Diodoro Canorea, manchego y empleado de banca, se casó con la hija de Pagés y se convirtió en el empresario de Sevilla. Don Diodoro, simplemente. Como don Livinio. Es bueno tener un nombre poco común para que todo el mundo te conozca con solo n ombrarte. Pero don Diodoro era un hombre inquieto y buscó sus aventuras por otras plazas, Zaragoza y Madrid entre ellas, y siempre se mantuvo fiel a Curro Romero. Murió Diodoro, su hijo Ramón se hizo con los mandos y, a las primeras de cambio, le puso puertas al campo del camero bien oliente. En la solapa, un ramito de romero. En la mente, la liquidación de los privilegios del artista. En la puerta de alguna plaza, los vendedores de orinales que decían que eran unos “mandaos” de un Gonzalito prevaricador. El caso es que don Francisco se acercaba a los 70 años de edad y se vestía de corto para torear un festival en La Algaba junto a José Antonio Morante de la Puebla después de desertar ambos de la cercana feria sevillana de San Miguel. Curro llamó a Fernando Fernández Román y le dijo la noche del 22 de octubre del 2000 que colgaba su recamado traje de luces. ¿Por qué? Un novillo le había pegado una voltereta a Morante y a Curro se le había encogido el corazón. “Si me la llega a pegar a mi me tiene que llevar a casa en parihuelas”. La edad, 67 años, y fin del siglo XX. ¿Y el hijo de Diodoro? Mejor no meterse en dibujos.

Hace años, los empresarios se juntaron y fueron a Villalobillos a pedirle a Manuel Benítez que volviera a los ruedos. El de Córdoba lo consultó con la almohada y les hizo firmar a todos los grandes en la funda de sus sueños. Ahora podían reunirse los empresarios y acudir a los cuarteles de invierno de José Tomás y pedirle que vuelva a los ruedos con un calendario profuso, decente y de alta alcurnia. Por ejemplo, que toree en todas las plazas de primera que van quedando. La fiesta de los toros solo la pueden dignificar los ganaderos y los toreros. Contarla, los que sepan escribir y tengas conocimientos del arte, y sostenerla, las gentes del pueblo que se asomen a las taquillas. Estos últimos tienen la sartén por el mango: pueden soltar la mosca o quedarse en casa. Lo demás son sueños de políticos frustrados metidos a aficionados que quieren gobernarlo todo.

Hace unos días, en Zaragoza, un amigo mío leyó su tesis doctoral sobre la economía en el mundo de los toros.
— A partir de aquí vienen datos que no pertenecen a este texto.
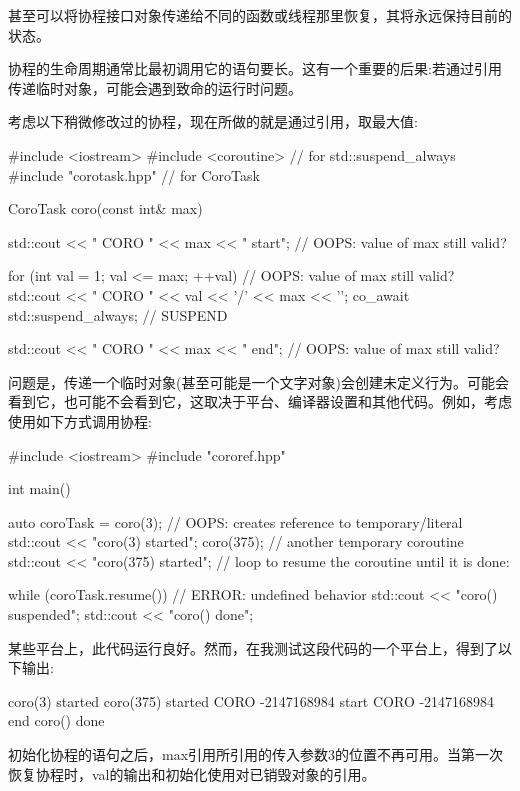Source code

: 甚至可以将协程接口对象传递给不同的函数或线程那里恢复，其将永远保持目前的状态。


协程的生命周期通常比最初调用它的语句要长。这有一个重要的后果:若通过引用传递临时对象，可能会遇到致命的运行时问题。

考虑以下稍微修改过的协程，现在所做的就是通过引用，取最大值:


\begin{cpp}
#include <iostream>
#include <coroutine> // for std::suspend_always{}
#include "corotask.hpp" // for CoroTask

CoroTask coro(const int& max)
{
	std::cout << "   CORO " << max << " start\n"; // OOPS: value of max still valid?

	for (int val = 1; val <= max; ++val) { // OOPS: value of max still valid?
		std::cout << " CORO " << val << '/' << max << '\n';
		co_await std::suspend_always{}; // SUSPEND
	}

	std::cout << " CORO " << max << " end\n"; // OOPS: value of max still valid?
}
\end{cpp}

问题是，传递一个临时对象(甚至可能是一个文字对象)会创建未定义行为。可能会看到它，也可能不会看到它，这取决于平台、编译器设置和其他代码。例如，考虑使用如下方式调用协程:


\begin{cpp}
#include <iostream>
#include "cororef.hpp"

int main()
{
	auto coroTask = coro(3); // OOPS: creates reference to temporary/literal
	std::cout << "coro(3) started\n";
	coro(375); // another temporary coroutine
	std::cout << "coro(375) started\n";
	// loop to resume the coroutine until it is done:

	while (coroTask.resume()) { // ERROR: undefined behavior
		std::cout << "coro() suspended\n";
	}
	std::cout << "coro() done\n";
}
\end{cpp}

某些平台上，此代码运行良好。然而，在我测试这段代码的一个平台上，得到了以下输出:

\begin{shell}
coro(3) started
coro(375) started
  CORO -2147168984 start
  CORO -2147168984 end
coro() done
\end{shell}

初始化协程的语句之后，max引用所引用的传入参数3的位置不再可用。当第一次恢复协程时，val的输出和初始化使用对已销毁对象的引用。

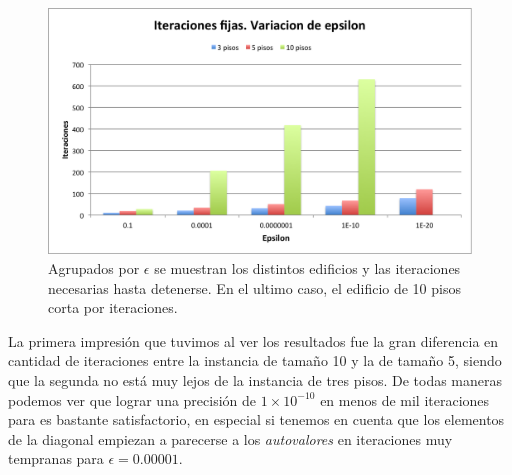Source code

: \documentclass[a4paper]{article}
\begin{document}
\begin{figure}[H]
  \centering
  \includegraphics[scale=0.75]{graficos/1-Cantidad_iteraciones_por_piso.png}
  \caption{Agrupados por $\epsilon$ se muestran los distintos edificios y las iteraciones necesarias hasta detenerse. En el ultimo caso, el edificio de 10 pisos corta por iteraciones.}
\end{figure}

La primera impresión que tuvimos al ver los resultados fue la gran diferencia en cantidad de iteraciones entre la instancia de tamaño 10 y la de tamaño 5, siendo que la segunda no está muy lejos de la instancia de tres pisos. De todas maneras podemos ver que lograr una precisión de $1\times 10^{-10}$ en menos de mil iteraciones para es bastante satisfactorio, en especial si tenemos en cuenta que los elementos de la diagonal empiezan a parecerse a los \textit{autovalores} en iteraciones muy tempranas para $\epsilon = 0.00001$.

\newpage


\end{document}
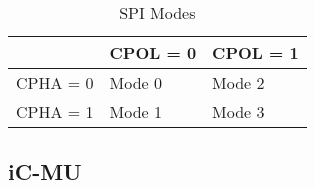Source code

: \begin{table}[hp]
    \begin{tabular}{|l|l|l|}
        \hline
                    & CPOL = 0  & CPOL = 1     \\ \hline
        CPHA = 0    & Mode 0    & Mode 2    \\ \hline
        CPHA = 1    & Mode 1    & Mode 3    \\ \hline
    \end{tabular}
    \caption{SPI Modes}
    \label{tab:spi_modes}
\end{table}

\subsection{iC-MU}
%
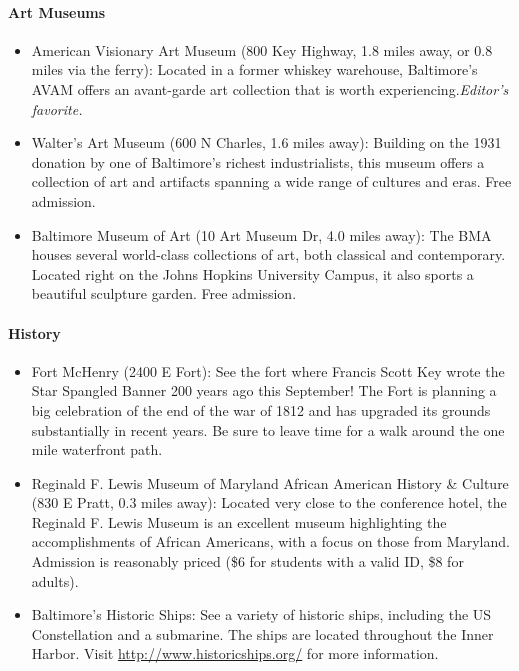 \paragraph*{Art Museums}
\begin{itemize}
\item{American Visionary Art Museum (800 Key Highway, 1.8 miles away, or 0.8 miles via the ferry): Located in a former whiskey warehouse, Baltimore's AVAM offers an avant-garde art collection that is worth experiencing.\it{Editor's favorite}.}
\item{Walter's Art Museum (600 N Charles, 1.6 miles away): Building on the 1931 donation by one of
  Baltimore's richest industrialists, this museum offers a collection of art and artifacts spanning
  a wide range of cultures and eras. Free admission.}
\item{Baltimore Museum of Art (10 Art Museum Dr, 4.0 miles away): The BMA houses several world-class
  collections of art, both classical and contemporary. Located right on the Johns Hopkins University
  Campus, it also sports a beautiful sculpture garden. Free admission.}
\end{itemize}

\paragraph*{History}
\begin{itemize}
\item{Fort McHenry (2400 E Fort): See the fort where Francis Scott Key wrote the Star Spangled Banner 200 years ago this September! The Fort is planning a big celebration of the end of the war of 1812 and has upgraded its grounds substantially in recent years. Be sure to leave time for a walk around the one mile waterfront path.}
\item{Reginald F. Lewis Museum of Maryland African American History \& Culture (830 E Pratt, 0.3 miles away): Located very close to the conference hotel, the Reginald F. Lewis Museum is an excellent museum highlighting the accomplishments of African Americans, with a focus on those from Maryland. Admission is reasonably priced (\$6 for students with a valid ID, \$8 for adults).}
\item{Baltimore's Historic Ships: See a variety of historic ships, including the US Constellation and a submarine. The ships are located throughout the Inner Harbor. Visit \url{http://www.historicships.org/} for more information.}
\end{itemize}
No me enteré demasiado porque yo de “imputs” y otras bagatelas financieras entiendo más bien poco. En realidad nunca supe ganar dinero. Mi conclusión de la escucha atenta de lo que decía Julián Montañés Escribano fue que en el 2007 llegamos al cenit del negocio taurino y ahora estamos en la cuesta abajo. Un análisis de la incidencia del sector taurino en la economía española de tan difícil estudio porque son muchos los factores y escasas las informaciones, ese era el tema del doctorando. En 2008, casi 8 millones de espectadores para los espectáculos mayores, unos 90 millones de euros de ingresos, más la televisión, los bares y almohadillas, las carnes, los hoteles, transportes, tiendas de recuerdos, visitas a las plazas, fiestas en las fincas, los toros, etc, etc,… En total, una repercusión en el P.I.B. de mil trescientos millones de pesetas. Pero la curva, señores, es descendente mientras los que quieren vivir del negocio aumentan, los toreros, los ganaderos y los servicios. ¿Dónde iremos a parar? Yo siempre me acuerdo lo que decía no sé quien con motivo de las prohibiciones de Carlos IV, alguien no muy versado en lingüística: “Los toros son una fiesta que va de prole en prole que no hay nadie que la abole y ni habrá quién la abola”. Espero que así sea.

Julián Montañés, atrevido, intrépido y osado, fue dirigido en su estudio por los doctores Helena Resano Ezcaray y Antonio Purroy Unanua, este último bien conocido en el mundillo del toro bravo. Con él cambié algunas impresiones sobre temas que afectan más al devenir operativo de la fiesta. De las ganaderías, por ejemplo. Le dije que, para mí, don Alvaro Domecq y Díez era el mejor ganadero que yo he conocido. Me habló de Victorino y yo le argumenté que don Álvaro había creado una ganadería nueva y el de Galapagar se había limitado, con todo el mérito que ello suponía, a recuperar una ya existente y prestigiada, la de Albaserrada. Luego, con los “patas blancas”, las cosas ya no se han desarrollado con la misma fluorescencia pese a la indudable sapiencia del paleto de Galapagar. Ortega y Gasset decía que todo lo grande de España venía de sus pueblos. Lo repito en cuanto puedo porque yo soy de pueblo.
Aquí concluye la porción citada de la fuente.